SOCIALS: SHARING IS CARING

When everything breaks

Learn to wait on God

In the previous study, we looked at discomfort, and how it isn’t always something to pray away. This is especially true when God is using it to produce something deeper. But what happens when you’re the one in it? Things begin to fall apart… identity dissolves… when the foundation you stood on begins to crack?

 

It’s easy to feel disoriented when the structure you relied on no longer holds. And whatever lies ahead isn’t fully clear. There’s a space in between who you were, but it’s not yet fully established in what God is leading you toward. This is the season of wait.

 

 

Rock bottom or foundation?

At first, it feels like collapse, but there’s a clarity hidden in that discomfort. And when everything unstable falls away, what remains becomes very clear. You may feel like you’ve hit rock bottom but, if Christ is there, then you haven’t lost your foundation. You found it.

 

“He only is my rock and my salvation” Psalm 62:2

 

Stillness is not inactivity

Stillness is difficult because it feels like nothing is happening. But stillness is not inactivity, it’ i’s restraint. It’ i’s choosing not to move ahead of God, and refusing to fill the silence with your own direction. Because, truly, there is movement in stillness, but it’s internal. What God is doing in you often comes before what He does through you.

 

“Be still and know that I am God” Psalm 46:10

After the breaking, there is often a wilderness. Not a place of abandonment, but a place of alignment. Strength doesn’t come before the waiting–it follows it. And the confidence of Isaiah 30:15 is telling: “In returning and rest you shall be saved; in quietness and confidence shall be your strength.” If you look into the root word of “confidence” here, it points to the covenant-keeping character of God.
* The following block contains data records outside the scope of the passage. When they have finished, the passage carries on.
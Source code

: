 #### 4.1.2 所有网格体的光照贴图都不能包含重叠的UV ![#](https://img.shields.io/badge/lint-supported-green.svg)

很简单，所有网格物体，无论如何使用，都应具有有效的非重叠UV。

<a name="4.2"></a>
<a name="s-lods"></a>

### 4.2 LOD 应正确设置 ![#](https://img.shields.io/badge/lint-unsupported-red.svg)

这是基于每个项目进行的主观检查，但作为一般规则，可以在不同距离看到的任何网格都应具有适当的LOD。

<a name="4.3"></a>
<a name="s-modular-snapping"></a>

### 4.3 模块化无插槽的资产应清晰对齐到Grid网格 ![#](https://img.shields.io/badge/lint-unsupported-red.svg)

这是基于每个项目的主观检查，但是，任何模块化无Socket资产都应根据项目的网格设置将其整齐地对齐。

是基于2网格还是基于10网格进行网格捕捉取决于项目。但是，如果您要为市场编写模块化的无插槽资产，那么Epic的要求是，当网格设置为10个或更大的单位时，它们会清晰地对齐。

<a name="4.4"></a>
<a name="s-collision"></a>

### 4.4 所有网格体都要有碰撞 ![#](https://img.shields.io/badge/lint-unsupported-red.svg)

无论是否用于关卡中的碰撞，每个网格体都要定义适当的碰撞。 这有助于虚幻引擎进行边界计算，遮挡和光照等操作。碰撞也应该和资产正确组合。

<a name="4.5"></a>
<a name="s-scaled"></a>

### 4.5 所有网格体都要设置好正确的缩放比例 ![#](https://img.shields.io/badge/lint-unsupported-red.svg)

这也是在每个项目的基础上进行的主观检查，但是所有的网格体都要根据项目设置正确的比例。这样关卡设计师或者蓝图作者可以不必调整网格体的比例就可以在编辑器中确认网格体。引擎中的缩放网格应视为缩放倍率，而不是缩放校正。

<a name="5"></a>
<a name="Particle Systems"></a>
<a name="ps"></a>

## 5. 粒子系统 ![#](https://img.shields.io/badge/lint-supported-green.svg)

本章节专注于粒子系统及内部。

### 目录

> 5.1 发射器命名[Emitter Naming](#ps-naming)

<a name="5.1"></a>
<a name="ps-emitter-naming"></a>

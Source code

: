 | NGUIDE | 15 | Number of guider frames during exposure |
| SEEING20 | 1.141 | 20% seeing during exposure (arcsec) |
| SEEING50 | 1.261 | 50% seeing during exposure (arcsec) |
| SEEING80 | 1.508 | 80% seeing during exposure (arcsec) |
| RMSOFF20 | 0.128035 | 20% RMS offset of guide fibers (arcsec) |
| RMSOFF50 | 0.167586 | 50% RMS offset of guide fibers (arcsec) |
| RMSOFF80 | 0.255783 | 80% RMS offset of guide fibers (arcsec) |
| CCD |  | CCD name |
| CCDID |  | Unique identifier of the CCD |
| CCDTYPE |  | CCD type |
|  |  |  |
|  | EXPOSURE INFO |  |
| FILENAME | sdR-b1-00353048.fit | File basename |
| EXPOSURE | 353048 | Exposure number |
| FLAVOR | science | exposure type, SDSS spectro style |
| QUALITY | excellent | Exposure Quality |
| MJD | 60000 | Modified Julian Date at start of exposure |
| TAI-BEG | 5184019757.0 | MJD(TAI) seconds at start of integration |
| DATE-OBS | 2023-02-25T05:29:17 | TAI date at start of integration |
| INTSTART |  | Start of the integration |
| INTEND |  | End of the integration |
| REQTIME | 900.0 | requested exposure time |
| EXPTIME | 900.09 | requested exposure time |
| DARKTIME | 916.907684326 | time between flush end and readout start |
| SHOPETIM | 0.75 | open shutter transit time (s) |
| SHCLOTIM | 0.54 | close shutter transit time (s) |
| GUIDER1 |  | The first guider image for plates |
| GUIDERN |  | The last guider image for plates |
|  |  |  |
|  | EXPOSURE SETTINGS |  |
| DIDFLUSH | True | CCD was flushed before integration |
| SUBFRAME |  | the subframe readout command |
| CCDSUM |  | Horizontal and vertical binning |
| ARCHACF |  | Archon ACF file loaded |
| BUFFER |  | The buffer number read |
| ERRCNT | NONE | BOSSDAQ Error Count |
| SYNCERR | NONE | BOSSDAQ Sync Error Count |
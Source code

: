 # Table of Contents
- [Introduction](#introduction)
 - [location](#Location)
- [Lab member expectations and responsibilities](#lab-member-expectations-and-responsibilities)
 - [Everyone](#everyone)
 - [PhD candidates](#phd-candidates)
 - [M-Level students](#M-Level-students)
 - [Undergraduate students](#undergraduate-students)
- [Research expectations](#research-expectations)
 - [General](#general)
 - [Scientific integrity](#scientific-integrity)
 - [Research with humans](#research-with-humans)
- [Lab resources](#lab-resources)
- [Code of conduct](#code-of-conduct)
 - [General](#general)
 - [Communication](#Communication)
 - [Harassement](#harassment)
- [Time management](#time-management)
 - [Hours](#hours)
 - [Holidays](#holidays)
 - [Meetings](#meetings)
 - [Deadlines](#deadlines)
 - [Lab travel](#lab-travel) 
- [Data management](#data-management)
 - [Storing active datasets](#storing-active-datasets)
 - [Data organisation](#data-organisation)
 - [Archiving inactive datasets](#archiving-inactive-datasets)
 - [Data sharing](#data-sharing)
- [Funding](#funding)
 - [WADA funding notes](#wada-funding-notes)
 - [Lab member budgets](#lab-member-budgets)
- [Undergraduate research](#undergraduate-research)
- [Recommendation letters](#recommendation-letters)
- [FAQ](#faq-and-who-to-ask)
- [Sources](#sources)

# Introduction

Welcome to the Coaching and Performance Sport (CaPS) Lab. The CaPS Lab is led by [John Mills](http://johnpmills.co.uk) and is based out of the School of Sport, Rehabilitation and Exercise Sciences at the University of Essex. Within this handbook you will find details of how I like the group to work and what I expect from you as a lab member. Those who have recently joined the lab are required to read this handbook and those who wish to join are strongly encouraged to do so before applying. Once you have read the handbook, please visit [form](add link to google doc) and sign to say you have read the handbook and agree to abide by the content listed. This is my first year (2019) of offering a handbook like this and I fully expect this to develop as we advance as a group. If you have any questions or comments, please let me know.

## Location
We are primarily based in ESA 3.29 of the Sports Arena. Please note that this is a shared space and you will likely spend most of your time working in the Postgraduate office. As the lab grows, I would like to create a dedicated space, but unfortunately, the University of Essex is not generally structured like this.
Even in personal crisis, we have an unbreakable confidence because of who He is. And, thankfully, this confidence is not rooted in the situation. But in the very nature of God. The fact that He does not change. So even when everything around you shifts, your confidence has somewhere to remain.

 

Direction in the waiting

There are two forms of direction given: scripture (external) and Spirit (internal). While scripture remains fixed, the spirit leaves but never contradicts the Word. It’s important to be in tune with our Shepherd in the waiting, because we can’t follow every voice.

 

“The sheep follow Him, for they know His voice” John 10:4

 

“Do not believe every spirit, but test the spirits” 1 John 4:1

 

“Test all things; hold fast what is good” 1 Thessalonians 5:21

 

No, waiting requires discernment. Because what often arises in silence is not always truth—it can be impulse, emotion, or urgency. We cannot rely on our feelings to follow the voice of God. And while it’s easy to doubt the wait or direction, there are also moments in scripture where urgency is required. But there are just as many—if not more—where patience is. And often, delay is not God’s doing—but man stepping ahead of Him.

 

Jonah fled. Others moved too soon. You cannot force God’s hand.

 

“My covenant I will not break” Psalm 89:34 (Lamentations 3:23)

Closing thought

Waiting is not passive, but alignment (Psalm 62:1). And this kind of waiting is quiet… steady. Time does not affect God the way it affects us, and what feels delayed to you is not delayed to Him. In recalibrating your life to Him, waiting becomes more than something you endure. Waiting is not where your life pauses, it’s where your foundations are set.